Наступила тишина. Ты нетерпеливо переступал с ноги на ногу – хотелось уйти. Лина смеялась безо всякой причины – от радости ли, от стыда; кто знает, какая она теперь, Лина?
– Пожалуйста, не думай, что… – Голос выдал ее. – Все равно потом буду плакать – просто так, ни с того ни с сего.
– Тогда давайте смеяться, – сказал один из двоих. – Смех – это лекарство и для тех, над кем смеются, и для тех, кто смеется. Прекрасное лекарство, надо только уметь вовремя остановиться.
– Скажи, что ты думаешь о нас, Леун? Ты никогда не говорил, что думаешь, например, обо мне, которая попала людям на язык и не знает, как выбраться…
– Хорошо думаю, Лина, больше, чем хорошо… Верь мне, я адвокат.
– Верь ему, адвокат не может защищать, если не верит, – сказал один из тех двоих.
– Пожалуйста, только не говори мне, что мы твои обвиняемые, что у нас полно недостатков…
– Я пришел повидать вас. А потом пойду дальше.

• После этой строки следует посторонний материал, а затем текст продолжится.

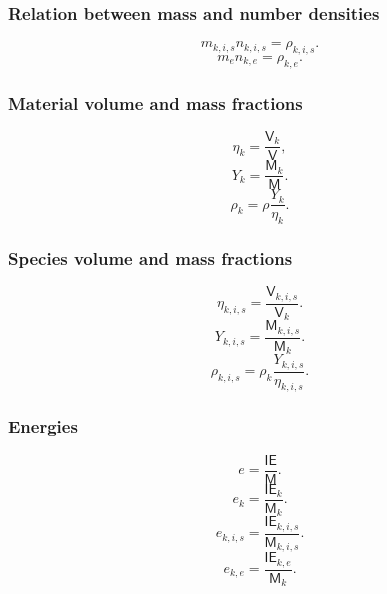\documentclass[a4paper,11pt]{report}
\begin{document}
\subsubsection{Relation between mass and number densities}

\begin{equation}
    \label{eq:mm_mass_number_densities_i}
    m_{k,i,s} n_{k,i,s} = \rho_{k,i,s}.
\end{equation}
\begin{equation}
    \label{eq:mm_mass_number_densities_e}
    m_e n_{k,e} = \rho_{k,e}.
\end{equation}

\subsubsection{Material volume and mass fractions}

\begin{equation}
    \eta_k = \frac{\mathsf{V}_k}{\mathsf{V}},
\end{equation}
\begin{equation}
    Y_k = \frac{\mathsf{M}_k}{\mathsf{M}}.
\end{equation}
\begin{equation}
    \rho_k = \rho \frac{Y_k}{\eta_k}.
\end{equation}
 
\subsubsection{Species volume and mass fractions}

\begin{equation}
    \eta_{k,i,s} = \frac{\mathsf{V}_{k,i,s}}{\mathsf{V}_k}.
\end{equation}
\begin{equation}
    Y_{k,i,s} = \frac{\mathsf{M}_{k,i,s}}{\mathsf{M}_k}.
\end{equation}
\begin{equation}
    \label{eq:mm_tri_relation_kis}
    \rho_{k,i,s} = \rho_k \frac{Y_{k,i,s}}{\eta_{k,i,s}}.
\end{equation}

\subsubsection{Energies}

\begin{equation}
    e = \frac{\mathsf{IE}}{\mathsf{M}}.
\end{equation}
\begin{equation}
    e_k = \frac{\mathsf{IE}_k}{\mathsf{M}_k}.
\end{equation}
\begin{equation}
    e_{k,i,s} = \frac{\mathsf{IE}_{k,i,s}}{\mathsf{M}_{k,i,s}}.
\end{equation}
\begin{equation}
    e_{k,e} = \frac{\mathsf{IE}_{k,e}}{\mathsf{M}_k}.
\end{equation}
\end{document}
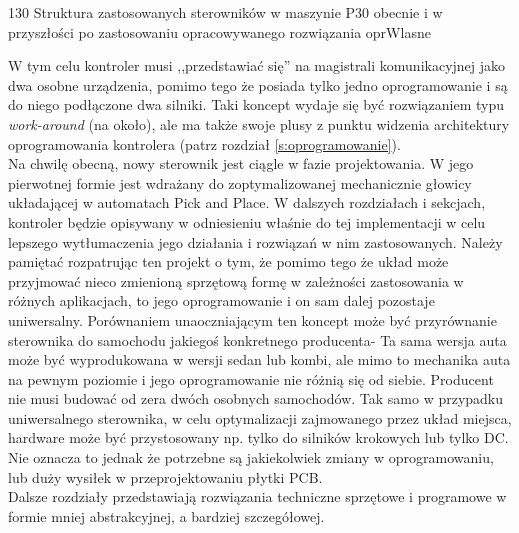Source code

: 	{130}
	{Struktura zastosowanych sterowników w maszynie P30 obecnie i w przyszłości po zastosowaniu opracowywanego rozwiązania}
	{oprWlasne}

W tym celu kontroler musi ,,przedstawiać się'' na magistrali komunikacyjnej jako dwa osobne urządzenia, pomimo tego że posiada tylko jedno oprogramowanie i są do niego podłączone dwa silniki. Taki koncept wydaje się być rozwiązaniem typu {\it work-around} (na około), ale ma także swoje plusy z punktu widzenia architektury oprogramowania kontrolera (patrz rozdział \ref{s:oprogramowanie}). \\

Na chwilę obecną, nowy sterownik jest ciągle w fazie projektowania. W jego pierwotnej formie jest wdrażany do zoptymalizowanej mechanicznie głowicy układającej w automatach Pick and Place. W dalszych rozdziałach i sekcjach, kontroler będzie opisywany w odniesieniu właśnie do tej implementacji w celu lepszego wytłumaczenia jego działania i rozwiązań w nim zastosowanych. Należy pamiętać rozpatrując ten projekt o tym, że pomimo tego że układ może przyjmować nieco zmienioną sprzętową formę w zależności zastosowania w różnych aplikacjach, to jego oprogramowanie i on sam dalej pozostaje uniwersalny. Porównaniem unaoczniającym ten koncept może być przyrównanie sterownika do samochodu jakiegoś konkretnego producenta- Ta sama wersja auta może być wyprodukowana w wersji sedan lub kombi, ale mimo to mechanika auta na pewnym poziomie i jego oprogramowanie nie różnią się od siebie. Producent nie musi budować od zera dwóch osobnych samochodów. Tak samo w przypadku uniwersalnego sterownika, w celu optymalizacji zajmowanego przez układ miejsca, hardware może być przystosowany np. tylko do silników krokowych lub tylko DC. Nie oznacza to jednak że potrzebne są jakiekolwiek zmiany w oprogramowaniu, lub duży wysiłek w przeprojektowaniu płytki PCB. \\

Dalsze rozdziały przedstawiają rozwiązania techniczne sprzętowe i programowe w formie mniej abstrakcyjnej, a bardziej szczegółowej.




\clearpage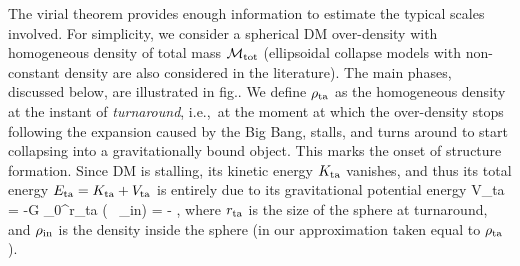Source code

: \medskip




The virial theorem provides enough information to estimate the typical scales involved.
For simplicity, we consider a spherical DM over-density with homogeneous density of total mass $\Mcal _{\rm tot}$
(ellipsoidal collapse models with non-constant density are also considered in the literature).
The main phases, discussed below, are illustrated in fig..
We define $\rho_{\rm ta}$ as the homogeneous density  at the instant of {\em turnaround}, 
i.e.,~at the moment at which the over-density 
stops following the expansion caused by the Big Bang, stalls, and turns around to start collapsing into a gravitationally bound object. This marks
 the onset of  structure formation. 
Since DM is stalling, its kinetic energy $K_{\rm ta}$ vanishes, and thus its total energy $E_{\rm ta} = K_{\rm ta}+ V_{\rm ta} $ is entirely due to its gravitational
potential energy 
\beq V_{\rm ta} = -G \int_0^{r_{\rm ta}} \left( \,  \rho_{\rm in}\right)  
= - ,\eeq 
where $r_{\rm ta}$ is the size of the sphere at turnaround, and 
$\rho_{\rm in}$ is the density inside the sphere (in our approximation taken equal to $\rho_{\rm ta}$).

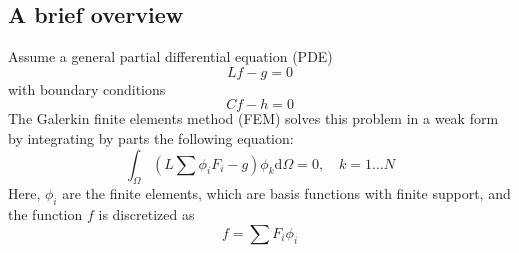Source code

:\subsection{A brief overview}

Assume a general partial differential equation (PDE)
\begin{equation}
Lf - g = 0
\end{equation}
with boundary conditions
\begin{equation}
Cf - h = 0
\end{equation}
The Galerkin finite elements method (FEM) solves this problem
in a weak form by integrating by parts the following equation:
\begin{equation}
\int_\Omega  {\left( {L\sum {{\phi _i}{F_i} - g} } \right){\phi _k}{\text{d}}\Omega }  = 0,\quad k = 1 \ldots N
\end{equation}
Here, $\phi_i$ are the finite elements, which are basis functions with
finite support, and the function $f$ is discretized as
\begin{equation}
f = \sum {{F_i}{\phi _i}} 
\end{equation}

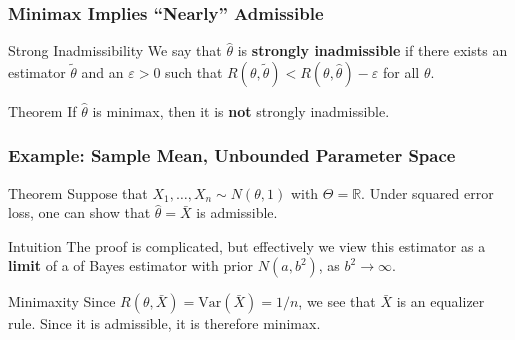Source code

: \begin{frame}
  \frametitle{Minimax Implies ``Nearly'' Admissible}



  \begin{block}{Strong Inadmissibility}
    We say that $\widehat{\theta}$ is \textbf{strongly inadmissible} if there exists an estimator $\widetilde{\theta}$ and an $\varepsilon > 0$ such that $R(\theta, \widetilde{\theta}) < R(\theta, \widehat{\theta}) - \varepsilon$ for all $\theta$.
  \end{block}

  \begin{block}{Theorem}
    If $\widehat{\theta}$ is minimax, then it is \textbf{not} strongly inadmissible.
  \end{block}

\end{frame}

\begin{frame}
  \frametitle{Example: Sample Mean, Unbounded Parameter Space}

  \begin{block}{Theorem}
    Suppose that $X_1, \dots, X_n \sim N(\theta, 1)$ with $\Theta = \mathbb{R}$.
    Under squared error loss, one can show that $\widehat{\theta} = \bar{X}$ is admissible.
  \end{block}

  \begin{block}{Intuition}
    The proof is complicated, but effectively we view this estimator as a \textbf{limit} of a of Bayes estimator with prior $N(a, b^2)$, as $b^2 \rightarrow \infty$.
  \end{block}

  \begin{block}{Minimaxity}
    Since $R(\theta, \bar{X}) = \mbox{Var}(\bar{X}) = 1/n$, we see that $\bar{X}$ is an equalizer rule.
    Since it is admissible, it is therefore minimax.
  \end{block}

\end{frame}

– Недостатки можно устранить, если они не врожденные, – сказал один из тех двоих голосом обвиняемого – голосом, которому как ни старался, не мог придать сходство с голосом юнца: маскировка не удавалась, и здесь было бессильно даже все колдовство новогодней ночи, – И я любил, и я верил в великое могущество защитительных речей, но лишь до тех пор, пока не познал настоящую жизнь. Мне нравилось слушать, как он болтает всякий вздор, реальное вперемежку с фантасмагорией, я завидовал его миру, благородному и страстному, хотя и полностью выдуманному, пока в один прекрасный день, не зная, что еще выдумать, – и тогда я поймал его, как кота в мешок, – он объявил себя принцем. То была, конечно, игра, тем более что и имя поразительно подходило. Например, принц Василе – это не внушает доверия, – он показал на соседа, которого, видимо, и звали Василе, – в то время как принц Филипп звучит вполне убедительно… Речи возвысили его, очень возвысили, слишком возвысили, и оттуда, с высоты, и началось падение…
– Пей водку – и возвысишься снова, – сказал второй с благодушной улыбкой, однако скрывающей недоброжелательность.
– В действительности он не сделал ничего особенного. Он только оставлял там, где проходил, семена, из которых произросло… У всех у нас недостатки, но у него они врожденные.
– Брось, он ведь был молодым, мягким, незрелым – кусок глины, из которого можно вылепить все что угодно, – пытался утешить тот, второй, бывшего «принца» или бывшего поклонника «принца», в котором ты упрямо продолжал видеть студента, переодетого стариком.